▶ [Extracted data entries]
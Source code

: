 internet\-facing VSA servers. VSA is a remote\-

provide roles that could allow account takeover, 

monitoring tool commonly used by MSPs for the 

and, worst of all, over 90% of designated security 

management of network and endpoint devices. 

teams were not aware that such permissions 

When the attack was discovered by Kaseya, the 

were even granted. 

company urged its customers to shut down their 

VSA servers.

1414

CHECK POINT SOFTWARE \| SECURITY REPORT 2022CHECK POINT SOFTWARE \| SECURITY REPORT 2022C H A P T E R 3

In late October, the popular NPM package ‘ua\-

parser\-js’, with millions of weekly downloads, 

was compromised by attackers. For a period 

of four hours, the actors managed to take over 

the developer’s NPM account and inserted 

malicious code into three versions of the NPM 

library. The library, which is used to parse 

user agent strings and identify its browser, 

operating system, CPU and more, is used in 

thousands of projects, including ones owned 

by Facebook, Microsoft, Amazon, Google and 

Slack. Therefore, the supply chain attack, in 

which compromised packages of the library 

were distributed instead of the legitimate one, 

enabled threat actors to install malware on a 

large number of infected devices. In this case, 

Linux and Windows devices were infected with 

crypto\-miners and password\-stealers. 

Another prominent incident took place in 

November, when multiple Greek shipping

* * *

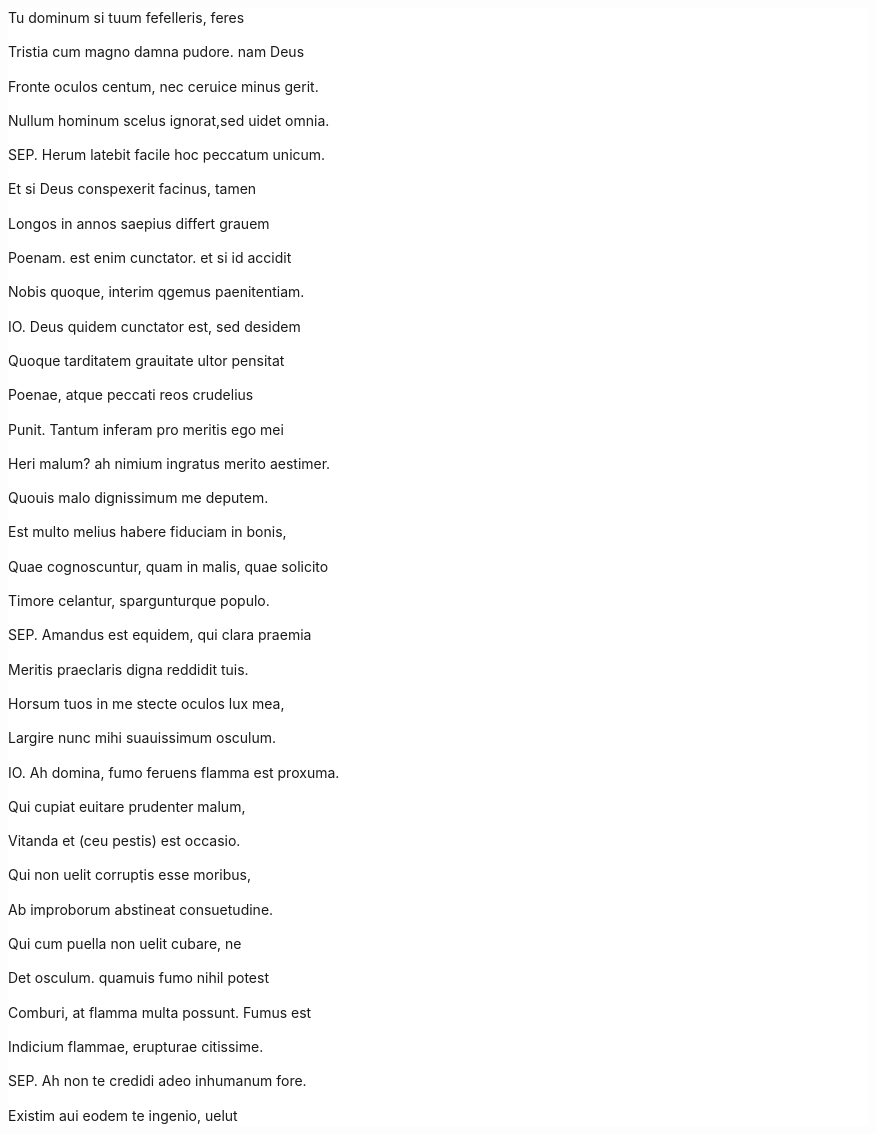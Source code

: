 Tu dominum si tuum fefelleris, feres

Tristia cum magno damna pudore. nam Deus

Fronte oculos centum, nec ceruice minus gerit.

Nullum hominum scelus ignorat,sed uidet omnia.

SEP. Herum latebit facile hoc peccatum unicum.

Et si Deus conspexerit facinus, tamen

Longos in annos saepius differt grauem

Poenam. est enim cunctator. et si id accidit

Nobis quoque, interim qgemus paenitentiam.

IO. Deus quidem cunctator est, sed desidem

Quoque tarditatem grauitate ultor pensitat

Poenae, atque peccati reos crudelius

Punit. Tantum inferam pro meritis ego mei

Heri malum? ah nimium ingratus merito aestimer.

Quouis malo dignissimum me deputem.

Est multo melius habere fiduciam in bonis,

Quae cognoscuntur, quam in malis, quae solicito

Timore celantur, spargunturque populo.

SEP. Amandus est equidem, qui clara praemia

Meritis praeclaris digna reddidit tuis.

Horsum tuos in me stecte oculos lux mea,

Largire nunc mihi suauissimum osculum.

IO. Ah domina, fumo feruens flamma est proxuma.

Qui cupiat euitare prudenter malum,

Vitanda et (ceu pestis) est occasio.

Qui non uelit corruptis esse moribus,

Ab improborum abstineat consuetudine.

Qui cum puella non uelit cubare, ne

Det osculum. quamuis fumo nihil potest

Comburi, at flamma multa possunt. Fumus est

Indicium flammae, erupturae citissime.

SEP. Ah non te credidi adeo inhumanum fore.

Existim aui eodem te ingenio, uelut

==

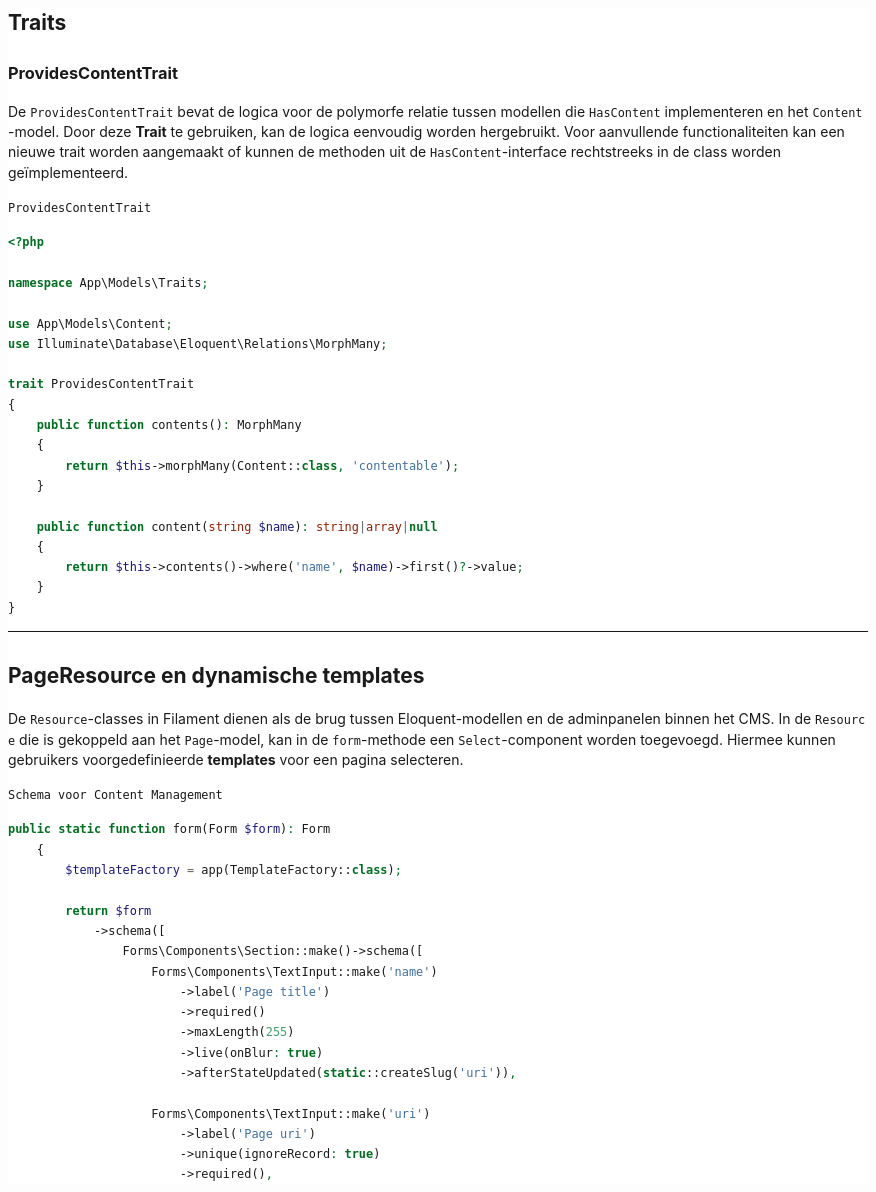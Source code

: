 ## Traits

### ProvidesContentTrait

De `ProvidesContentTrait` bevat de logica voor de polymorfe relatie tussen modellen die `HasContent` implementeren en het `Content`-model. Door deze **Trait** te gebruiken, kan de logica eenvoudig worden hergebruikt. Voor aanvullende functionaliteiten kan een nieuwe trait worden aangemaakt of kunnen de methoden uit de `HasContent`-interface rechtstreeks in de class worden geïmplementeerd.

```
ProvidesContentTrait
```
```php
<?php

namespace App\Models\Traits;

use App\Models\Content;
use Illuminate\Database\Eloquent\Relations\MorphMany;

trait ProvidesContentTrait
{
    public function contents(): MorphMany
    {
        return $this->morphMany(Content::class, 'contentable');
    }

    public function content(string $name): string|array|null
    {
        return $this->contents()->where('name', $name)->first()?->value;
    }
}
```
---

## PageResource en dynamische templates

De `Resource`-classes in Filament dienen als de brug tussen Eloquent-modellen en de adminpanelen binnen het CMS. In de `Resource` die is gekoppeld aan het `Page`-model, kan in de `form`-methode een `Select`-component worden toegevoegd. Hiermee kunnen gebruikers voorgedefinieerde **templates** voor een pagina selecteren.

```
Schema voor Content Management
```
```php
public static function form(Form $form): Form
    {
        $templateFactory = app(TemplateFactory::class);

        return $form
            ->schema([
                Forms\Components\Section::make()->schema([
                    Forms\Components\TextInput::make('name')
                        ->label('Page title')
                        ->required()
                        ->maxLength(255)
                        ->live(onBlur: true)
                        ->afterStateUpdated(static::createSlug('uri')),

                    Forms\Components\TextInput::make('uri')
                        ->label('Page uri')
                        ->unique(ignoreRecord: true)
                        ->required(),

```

▶ [Task brief]
Search the data above for the word "infected" and show every line that has it.

▶ [Answer area]
large number of infected devices. In this case, 
Linux and Windows devices were infected with 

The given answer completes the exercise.